Gray believes that the Ryan Haight Act rules for in-person — which applies to all controlled substances — might come back and impact some virtual behavioral health providers’ ability to prescribe medication.

“There have been a number of high-growth telehealth companies making their way prescribing lots and lots of Adderall, which is a Schedule II controlled substance — it’s more controlled than buprenorphine,” Gray said. “And I’m not sure how the government feels about that. … If we’re talking about providers who are dealing with other medications and other disorders, then the calculus is very different than the situation that we are particularly in.”

Ophelia Health focuses on treating opioid use disorder with Suboxone, a combination of the medications buprenorphine and naloxone, which is a Schedule III drug.

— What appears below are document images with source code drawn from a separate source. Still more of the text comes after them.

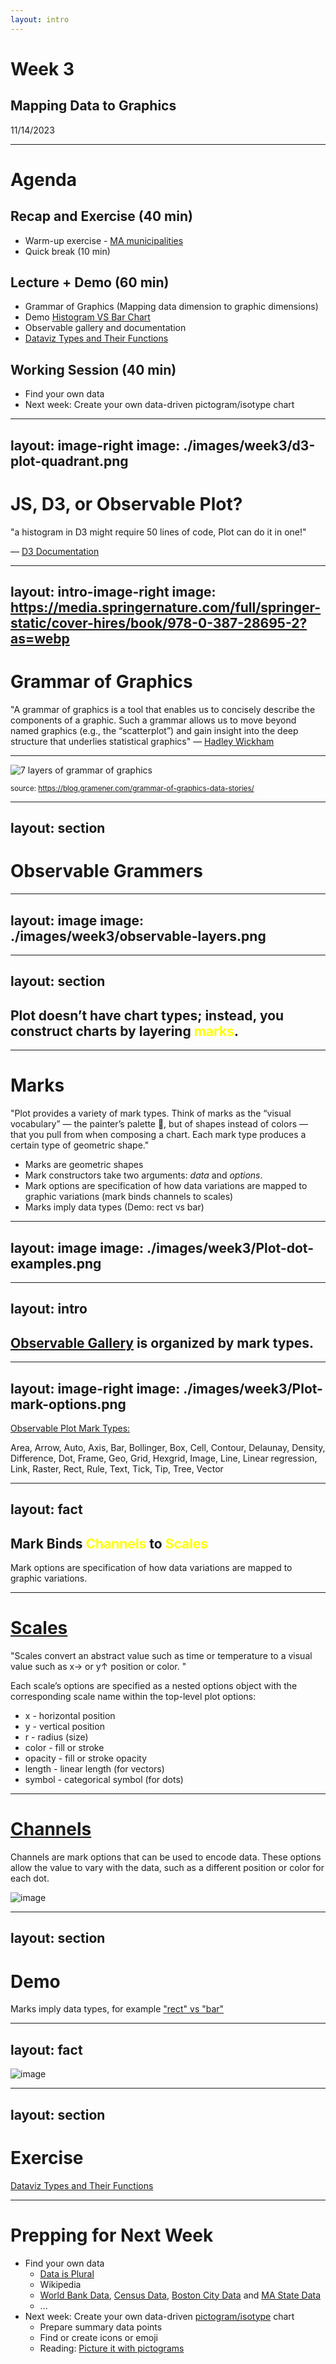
 ```yaml
---
layout: intro
---
```


# Week 3
## Mapping Data to Graphics
11/14/2023

<!-- Last week was very information-dense. We didn’t get to play a lot in Observable. This week we will be making up for that and spend most of the time in Observable doing exercises and applying what we've learned from last week.

Quick recap
We went through a lot of the basic charts and their purposes - some are common options for qualitative and quantitative data, some are accurate data representations, and are good tools for exploratory analysis - finding patterns and trends, like scatter plots, histogram, some are mostly meant for more of a visual overview like pie chart, stream graph, usually used for explanary purposes. 

We talked about structured data, and how to get them from the internet into Observable, and preprocess them for data visualization. 

I also overwhelmed you with Javascript definitions and basic functions - mentioned using ChatGPT - Any of you haven't used ChatGPT before? Sign up as we are probably going to use it today. Although ChatGPT can probably help you write code (better than most developers can) - you must know the basic concepts and language to ask the right question - it will get you there 90 percent but most of the time you might need to change something to make it work.  -->


---

# Agenda

## Recap and Exercise (40 min)
- Warm-up exercise - [MA municipalities](https://observablehq.com/@datavizstudio/ma-municipalities)
- Quick break (10 min)
## Lecture + Demo (60 min)
- Grammar of Graphics (Mapping data dimension to graphic dimensions)
- Demo [Histogram VS Bar Chart](https://observablehq.com/@datavizstudio/rect-vs-bar)
- Observable gallery and documentation
- [Dataviz Types and Their Functions](https://observablehq.com/@datavizstudio/dataviz-types-and-their-functions)
## Working Session (40 min)
- Find your own data
- Next week: Create your own data-driven pictogram/isotype chart


---
layout: image-right
image: ./images/week3/d3-plot-quadrant.png
---

# JS, D3, or Observable Plot?

"a histogram in D3 might require 50 lines of code, Plot can do it in one!"

— [D3 Documentation](https://d3js.org/what-is-d3)

<!-- 
We've been using Observable Plot and know how to quickly explore data using the built-in code snippets. We know how to somewhat modify the code impromptu. But we haven't yet talked about the semantics and how it works compared to the other tools out there.

D3 was created by Mike Bostock in 2011. Most creative and bespoke data visualizations on the web are created using D3. You can tailor the visualization to achieve exactly what you want. D3: even a basic chart may require a few dozen lines of code.  Plot is the high-level sister library of D3. The same team of people created D3 is now also working on Observable Plot. It gets you a little closer to the final product, say a histogram.
Most importantly, it adopts the concept of Grammar of Graphics, an effective way of undertanding and composing data visualization.  
-->

---
layout: intro-image-right
image: https://media.springernature.com/full/springer-static/cover-hires/book/978-0-387-28695-2?as=webp
---

# Grammar of Graphics

"A grammar of graphics is a tool that enables us to concisely describe the components of a graphic. Such a grammar allows us to move beyond named graphics (e.g., the “scatterplot”) and gain insight into the deep structure that underlies statistical graphics"
— [Hadley Wickham](https://vita.had.co.nz/papers/layered-grammar.html)

<!-- 
The Grammar of Graphics (GoG) is a language for defining statistical graphics like bar charts, scatterplots, and line graphs from composable pieces. 

On the right: This idea was originally introduced by Wilkinson's Grammar of Graphics - the idea of mapping data dimensions to graphic dimensions and using a systematic approach to creating a wide range of visualizations, allowing you think think beyond an overarching “chart” abstraction in the process.

On the left: Hadley Wickham, he's a computer scentist who created the language R - for statistical computing and graphics and an opensource dataviz framework ggplot2. Here's a link to his paper that covers his proposal and implementations in detail. -->

---

![7 layers of grammar of graphics](https://blog.gramener.com/wp-content/uploads/2018/11/7-layers-of-grammar-of-graphics-to-tell-powerful-data-stories-3.png
)

<small>source: https://blog.gramener.com/grammar-of-graphics-data-stories/</small>


---
layout: section 
---

# Observable Grammers

---
layout: image
image: ./images/week3/observable-layers.png
---

<!-- 

Observable Plot library, inspired by Wilkinson's original work, It provides a structured and modular approach to building complex visualizations by layering different components to represent various aspects of the data. 

taken from official slides: https://docs.google.com/presentation/d/e/2PACX-1vQxvKDGkfiatd5fcGSIPZuEKUpRAq02UHMo6HC9_cJqKsNx5CT-6LAsWr72f5oPfq7Xi_-gJypxaggz/pub?start=false&loop=false&delayms=3000&slide=id.g24e07fe4aaa_0_88

-->

---
layout: section
---

<h2>Plot doesn’t have chart types; instead, you construct charts by layering <span style="color: yellow">marks</span>.</h2>

---

# Marks

"Plot provides a variety of mark types. Think of marks as the “visual vocabulary” — the painter’s palette 🎨, but of shapes instead of colors — that you pull from when composing a chart. Each mark type produces a certain type of geometric shape."

<v-clicks>

- Marks are geometric shapes
- Mark constructors take two arguments: *data* and *options*. 
- Mark options are specification of how data variations are mapped to graphic variations (mark binds channels to scales)
- Marks imply data types (Demo: rect vs bar)

</v-clicks>

---
layout: image
image: ./images/week3/Plot-dot-examples.png
---

---
layout: intro
---

## [Observable Gallery](https://observablehq.com/@observablehq/plot-gallery) is organized by mark types.

<!-- Official examples, organized by mark types -->

---
layout: image-right
image: ./images/week3/Plot-mark-options.png
---

[Observable Plot Mark Types:](https://observablehq.com/plot/features/marks)

Area, Arrow, Auto, Axis, Bar, Bollinger, Box, Cell, Contour, Delaunay, Density, Difference, Dot, Frame, Geo, Grid, Hexgrid, Image, Line, Linear regression, Link, Raster, Rect, Rule, Text, Tick, Tip, Tree, Vector

---
layout: fact
---

<h2>Mark Binds <span style="color: yellow">Channels</span> to <span style="color: yellow">Scales</span></h2>

Mark options are specification of how data variations are mapped to graphic variations.

---

# [Scales](https://observablehq.com/plot/features/scales#scale-options) 

"Scales convert an abstract value such as time or temperature to a visual value such as x→ or y↑ position or color. "

Each scale’s options are specified as a nested options object with the corresponding scale name within the top-level plot options:

- x - horizontal position
- y - vertical position
- r - radius (size)
- color - fill or stroke
- opacity - fill or stroke opacity
- length - linear length (for vectors)
- symbol - categorical symbol (for dots)

---

# [Channels](https://observablehq.com/plot/features/marks#marks-have-channels)

Channels are mark options that can be used to encode data. These options allow the value to vary with the data, such as a different position or color for each dot. 

![image](/images/week3/scale-channel.png)

<!-- Reducer - a type of statistical transforms, will save it for next time! -->

---
layout: section
---

# Demo

Marks imply data types, for example ["rect" vs "bar"](https://observablehq.com/@datavizstudio/rect-vs-bar)

<!-- The bar mark is a variant of the rect mark for use when one dimension is categorical and the other is quantitative. See also the cell mark. rect mark is used when both dimensions are quantitative (A rectangle has a quantitative width and height) -->


---
layout: fact
---

![image](/images/week3/observable-layers2.png)

<!-- Next time: more on Scale and Transform -->

---
layout: section
---

# Exercise

[Dataviz Types and Their Functions](https://observablehq.com/@datavizstudio/dataviz-types-and-their-functions)

---

# Prepping for Next Week

- Find your own data
    - [Data is Plural](https://www.data-is-plural.com/)
    - Wikipedia
    - [World Bank Data](https://data.worldbank.org/indicator/SE.PRM.CMPT.FE.ZS?locations=1W&start=1973&view=chart), [Census Data](https://data.census.gov/), [Boston City Data](https://data.boston.gov/dataset) and [MA State Data](https://data.mass.gov/)
    - ...
- Next week: Create your own data-driven [pictogram/isotype](https://observablehq.com/@observablehq/plot-isotype-chart) chart
    - Prepare summary data points
    - Find or create icons or emoji
    - Reading: [Picture it with pictograms](https://flourish.studio/blog/pictogram-isotype)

On the chance that the Ryan Haight Act waiver, or waivers to similar state laws end, Gray says companies would need to figure out how to accommodate the in-person visit.

For Ophelia, it wouldn’t make sense to try to establish an office in rural areas, where the need for greater MAT access is the highest, Gray said. There is a severe dearth of providers who can prescribe controlled substances via telehealth nationally, which is much worse in rural areas.

The company would need to partner with local providers to reach rural patients. It would make more sense to establish offices in urban areas. But if that were to happen, Ophelia Health would need to accelerate its potential products on its development roadmap to get the most out of the overhead that offices would bring. This could include offering long-acting injections and primary care services, Gray said.

“If you read [the Ryan Haight Act,] there are ways to work with providers that are co-located with patients: This is not a secret,” Gray said.

Bicycle Health, which was founded in 2017, has a legacy of operating in-person locations: It got its start as a clinic in Redwood City, California. And Gupta said the company has a location in all of the 23 states that it operates in and would be able to comply with the in-person requirement “tomorrow” if it came back.

Both Gupta and Gray pointed out that the desire for expanded access to virtual MAT goes all the way to the top. President Joe Biden said in his State of the Union address that the No. 1 priority of his “Unity Agenda” was beating the opioid epidemic.

“It takes time for things to move at the federal level,” Gupta said about the federal government’s interest in expanding MAT all levels. “All these signs that are coming out are quite positive in that direction.”